[Stored data entries]

═══

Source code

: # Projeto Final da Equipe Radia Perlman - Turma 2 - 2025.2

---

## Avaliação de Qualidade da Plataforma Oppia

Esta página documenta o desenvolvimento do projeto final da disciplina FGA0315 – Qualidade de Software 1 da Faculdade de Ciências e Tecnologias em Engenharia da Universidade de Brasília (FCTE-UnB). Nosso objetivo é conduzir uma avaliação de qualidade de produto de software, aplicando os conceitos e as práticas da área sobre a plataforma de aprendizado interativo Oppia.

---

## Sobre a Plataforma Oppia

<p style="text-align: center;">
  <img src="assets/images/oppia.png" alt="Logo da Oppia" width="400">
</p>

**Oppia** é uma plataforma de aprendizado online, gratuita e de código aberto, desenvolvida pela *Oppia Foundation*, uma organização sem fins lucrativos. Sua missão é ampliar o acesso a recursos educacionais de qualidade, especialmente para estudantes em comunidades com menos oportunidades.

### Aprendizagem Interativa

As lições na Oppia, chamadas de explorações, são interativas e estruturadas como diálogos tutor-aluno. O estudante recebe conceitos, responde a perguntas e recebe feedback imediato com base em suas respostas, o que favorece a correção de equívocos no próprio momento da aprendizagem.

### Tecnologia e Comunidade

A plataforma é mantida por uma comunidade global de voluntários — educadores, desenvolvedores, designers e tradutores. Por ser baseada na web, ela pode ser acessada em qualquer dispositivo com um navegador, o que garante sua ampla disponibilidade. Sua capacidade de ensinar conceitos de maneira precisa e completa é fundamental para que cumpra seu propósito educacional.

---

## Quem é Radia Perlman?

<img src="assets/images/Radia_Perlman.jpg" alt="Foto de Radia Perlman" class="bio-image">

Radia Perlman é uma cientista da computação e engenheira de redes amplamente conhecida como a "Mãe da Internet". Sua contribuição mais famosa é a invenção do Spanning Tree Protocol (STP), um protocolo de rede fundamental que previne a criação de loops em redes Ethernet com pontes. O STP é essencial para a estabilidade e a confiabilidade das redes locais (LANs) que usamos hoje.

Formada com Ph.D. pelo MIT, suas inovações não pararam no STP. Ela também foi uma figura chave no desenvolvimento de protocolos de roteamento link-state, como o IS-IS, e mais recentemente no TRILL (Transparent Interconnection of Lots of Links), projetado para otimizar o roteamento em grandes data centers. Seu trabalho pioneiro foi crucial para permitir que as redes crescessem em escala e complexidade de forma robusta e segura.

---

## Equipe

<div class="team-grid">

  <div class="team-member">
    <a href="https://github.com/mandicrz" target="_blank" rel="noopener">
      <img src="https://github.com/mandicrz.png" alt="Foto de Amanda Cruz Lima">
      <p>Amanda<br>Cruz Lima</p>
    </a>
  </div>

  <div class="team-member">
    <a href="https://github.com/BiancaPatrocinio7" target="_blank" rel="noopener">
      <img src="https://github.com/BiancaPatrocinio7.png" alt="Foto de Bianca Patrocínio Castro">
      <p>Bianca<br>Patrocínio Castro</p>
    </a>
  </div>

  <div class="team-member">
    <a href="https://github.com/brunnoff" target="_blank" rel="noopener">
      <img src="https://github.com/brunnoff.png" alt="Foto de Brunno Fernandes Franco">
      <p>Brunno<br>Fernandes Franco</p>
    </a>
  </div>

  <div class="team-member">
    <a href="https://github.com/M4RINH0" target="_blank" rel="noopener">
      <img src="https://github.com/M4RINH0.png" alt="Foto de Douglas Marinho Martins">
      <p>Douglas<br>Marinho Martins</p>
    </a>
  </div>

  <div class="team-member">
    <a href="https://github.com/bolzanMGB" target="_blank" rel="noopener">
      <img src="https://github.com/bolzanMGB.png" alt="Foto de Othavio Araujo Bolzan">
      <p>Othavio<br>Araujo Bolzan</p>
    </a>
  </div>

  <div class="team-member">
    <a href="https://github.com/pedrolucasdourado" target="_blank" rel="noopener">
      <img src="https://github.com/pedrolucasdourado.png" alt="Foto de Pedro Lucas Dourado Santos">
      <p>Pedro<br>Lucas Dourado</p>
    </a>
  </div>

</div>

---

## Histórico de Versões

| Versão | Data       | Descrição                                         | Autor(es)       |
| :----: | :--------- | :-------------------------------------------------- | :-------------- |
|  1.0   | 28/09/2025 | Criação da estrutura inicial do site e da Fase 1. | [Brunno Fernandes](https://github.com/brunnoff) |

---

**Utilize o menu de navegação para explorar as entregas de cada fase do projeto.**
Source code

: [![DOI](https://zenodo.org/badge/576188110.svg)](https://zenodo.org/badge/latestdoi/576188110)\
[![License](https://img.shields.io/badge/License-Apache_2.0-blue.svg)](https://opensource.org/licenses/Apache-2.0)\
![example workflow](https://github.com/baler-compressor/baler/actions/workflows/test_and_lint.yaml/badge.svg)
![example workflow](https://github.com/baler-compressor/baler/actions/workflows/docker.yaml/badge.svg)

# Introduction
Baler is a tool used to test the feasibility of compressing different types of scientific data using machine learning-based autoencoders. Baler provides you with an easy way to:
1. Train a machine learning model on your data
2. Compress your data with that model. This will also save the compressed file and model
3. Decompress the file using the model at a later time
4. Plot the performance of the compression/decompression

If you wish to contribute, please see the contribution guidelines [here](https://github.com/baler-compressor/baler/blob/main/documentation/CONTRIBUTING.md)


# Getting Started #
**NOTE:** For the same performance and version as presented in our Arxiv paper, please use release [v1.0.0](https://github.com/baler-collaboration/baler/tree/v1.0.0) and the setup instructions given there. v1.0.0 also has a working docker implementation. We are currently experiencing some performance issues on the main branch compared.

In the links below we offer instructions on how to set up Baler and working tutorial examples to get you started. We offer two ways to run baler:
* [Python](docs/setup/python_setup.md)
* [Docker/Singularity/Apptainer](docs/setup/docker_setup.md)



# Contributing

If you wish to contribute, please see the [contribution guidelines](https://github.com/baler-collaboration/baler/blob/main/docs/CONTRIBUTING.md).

═══

[Your goal] Report back every line of the entries in which "Cruz" occurs.

[Exercise solution]
      <img src="https://github.com/mandicrz.png" alt="Foto de Amanda Cruz Lima">
      <p>Amanda<br>Cruz Lima</p>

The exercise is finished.